Objects in the real world frequently move in and out of view, as when they pass behind occluding surfaces. Even infants are able to keep track of objects over time and motion in such situations, despite long occlusion intervals. What factors support and constrain this ability? Research on mid-level vision in adults suggests that persisting object representations are constrained by the precise manner of an item's disappearance at an occluding boundary. Here we explore the power of this cue, in a study of infants' numerical representations. Infants were habituated to dynamic displays of either 2 or 3 randomly moving identical items, which disappeared and reappeared from behind occluders. In the Occlusion condition, the items disappeared and reappeared gradually, via normal accretion and deletion cues along a single edge. In the Implosion condition, the items still disappeared and reappeared gradually (and at the same rate), but did so from all contours simultaneously -- 'imploding' out of existence and then 'exploding' into existence. In a test phase, which was identical across both conditions, infants' looking times were then assessed to 2 versus 3 moving objects without occluders. Infants in the Occlusion condition looked longer to test displays with a novel number of objects compared to habituation, but infants in the Implosion condition showed no such preference for the number of objects. Thus, only infants in the Occlusion condition were able to establish representations of a constant number of items over habituation. We conclude that the local manner in which an item disappears and reappears serves as a fundamental cue to the maintenance of numerical identity over time: occlusion is a cue that an object has gone out of sight, while implosion is a cue that an object has gone out of existence. More generally, these results are consistent with the idea that the same types of representations are being studied in adult mid-level vision and infant object cognition.
 
Choi, H., & Scholl, B. J. (2005). Can the perception of causality be measured with representational momentum? Poster presented at the annual meeting of the Vision Sciences Society, 5/9/05, Sarasota, FL.  

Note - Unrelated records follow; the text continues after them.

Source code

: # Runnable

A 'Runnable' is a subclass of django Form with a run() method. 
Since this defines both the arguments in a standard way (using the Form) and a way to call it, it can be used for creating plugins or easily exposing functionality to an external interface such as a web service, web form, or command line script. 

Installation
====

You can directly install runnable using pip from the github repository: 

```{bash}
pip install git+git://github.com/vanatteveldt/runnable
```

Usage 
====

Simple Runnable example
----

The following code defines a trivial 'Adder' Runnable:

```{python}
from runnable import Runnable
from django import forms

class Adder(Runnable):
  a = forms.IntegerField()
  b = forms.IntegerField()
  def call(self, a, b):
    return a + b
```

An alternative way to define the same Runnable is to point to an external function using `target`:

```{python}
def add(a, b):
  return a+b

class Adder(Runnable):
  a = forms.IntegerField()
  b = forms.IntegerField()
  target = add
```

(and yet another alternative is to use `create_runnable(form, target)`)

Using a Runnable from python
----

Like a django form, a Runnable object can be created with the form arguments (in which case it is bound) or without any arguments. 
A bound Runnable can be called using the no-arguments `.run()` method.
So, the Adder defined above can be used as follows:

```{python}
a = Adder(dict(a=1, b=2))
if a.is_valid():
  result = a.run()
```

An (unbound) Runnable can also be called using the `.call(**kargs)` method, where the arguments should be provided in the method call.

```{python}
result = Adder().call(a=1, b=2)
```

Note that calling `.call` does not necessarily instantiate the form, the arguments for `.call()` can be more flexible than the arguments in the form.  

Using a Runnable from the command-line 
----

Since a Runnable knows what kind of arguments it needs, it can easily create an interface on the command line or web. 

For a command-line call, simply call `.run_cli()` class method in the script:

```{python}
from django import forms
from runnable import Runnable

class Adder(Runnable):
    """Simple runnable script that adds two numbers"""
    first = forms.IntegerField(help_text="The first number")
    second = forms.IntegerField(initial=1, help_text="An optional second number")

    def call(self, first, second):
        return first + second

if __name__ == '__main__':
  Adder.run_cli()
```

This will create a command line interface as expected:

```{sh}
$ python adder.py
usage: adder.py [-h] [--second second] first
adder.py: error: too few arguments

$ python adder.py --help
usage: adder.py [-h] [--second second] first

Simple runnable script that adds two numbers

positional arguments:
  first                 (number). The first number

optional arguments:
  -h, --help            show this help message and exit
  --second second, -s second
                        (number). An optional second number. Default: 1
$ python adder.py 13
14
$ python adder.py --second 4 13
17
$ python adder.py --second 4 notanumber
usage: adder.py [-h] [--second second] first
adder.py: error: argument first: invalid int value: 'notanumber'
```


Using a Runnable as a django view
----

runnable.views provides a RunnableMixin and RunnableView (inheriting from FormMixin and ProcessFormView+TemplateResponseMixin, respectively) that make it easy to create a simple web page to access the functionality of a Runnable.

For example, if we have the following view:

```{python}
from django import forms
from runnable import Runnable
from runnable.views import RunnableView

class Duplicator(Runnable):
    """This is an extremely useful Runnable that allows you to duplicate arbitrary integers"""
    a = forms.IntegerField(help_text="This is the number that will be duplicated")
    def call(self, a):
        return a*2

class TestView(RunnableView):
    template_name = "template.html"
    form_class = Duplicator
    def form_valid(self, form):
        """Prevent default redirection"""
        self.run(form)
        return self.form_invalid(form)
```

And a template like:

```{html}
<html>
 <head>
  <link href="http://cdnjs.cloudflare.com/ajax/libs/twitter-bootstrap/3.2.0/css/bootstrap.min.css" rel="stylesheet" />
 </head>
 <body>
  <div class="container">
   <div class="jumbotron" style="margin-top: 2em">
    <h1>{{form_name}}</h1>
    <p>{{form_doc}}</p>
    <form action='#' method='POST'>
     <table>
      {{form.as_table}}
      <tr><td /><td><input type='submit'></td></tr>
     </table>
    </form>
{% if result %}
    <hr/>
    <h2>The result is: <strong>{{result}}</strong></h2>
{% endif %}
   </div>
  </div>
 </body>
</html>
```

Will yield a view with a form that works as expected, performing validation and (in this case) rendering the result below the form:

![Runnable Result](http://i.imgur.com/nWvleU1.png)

In a collision between two objects, we can perceive not only properties such as shape and motion, but also the seemingly high-level property of causality. It has proven difficult, however, for vision researchers to measure causal perception in a quantitatively rigorous way which goes beyond subjective perceptual reports. Recently researchers have attempted to solve this problem by exploiting the phenomenon of representational momentum (RM): estimates for the final position of a moving target that disappears are displaced in the direction of the motion. Hubbard and colleagues measured RM in the context of 'launching' events, wherein an object (A) moves toward a stationary object (B) until they are adjacent, at which point A stops and B starts moving. In this situation, RM for B is reduced compared to the case when B moves in isolation. This is explained by appeal to a hardwired visual expectation that a 'launched' object is inert and thus should readily cease its movement without a source of self-propulsion. A limitation of these studies, however, is that perceived causality was always associated with either (1) the number of objects in the display, or (2) the existence of spatiotemporally continuous motions -- both likely to influence RM. We studied RM for displays which did not differ in these respects, contrasting causal launching vs. non-causal 'passing' (wherein one object is simply seen to pass through another stationary object). With such displays, however, RM is no smaller for launching than for passing -- despite the fact that we first successfully replicated the results of previous experiments using these same stimulus parameters and statistical power. Our null effect for launching vs. passing replicated several times using various parameters, well matched to those in previous experiments. We conclude that the RM-attenuation effect may not be a pure measure of causal perception, but may rather reflect lower-level spatiotemporal correlates of some causal displays.
 
DiMase, J. S., Chun, M. M., Scholl, B. J., Wolfe, J. M., & Horowitz, T. S. (2005). Learning scenes while tracking disks: The effect of MOT load on picture recognition. Poster presented at the annual meeting of the Vision Sciences Society, 5/6/05, Sarasota, FL.  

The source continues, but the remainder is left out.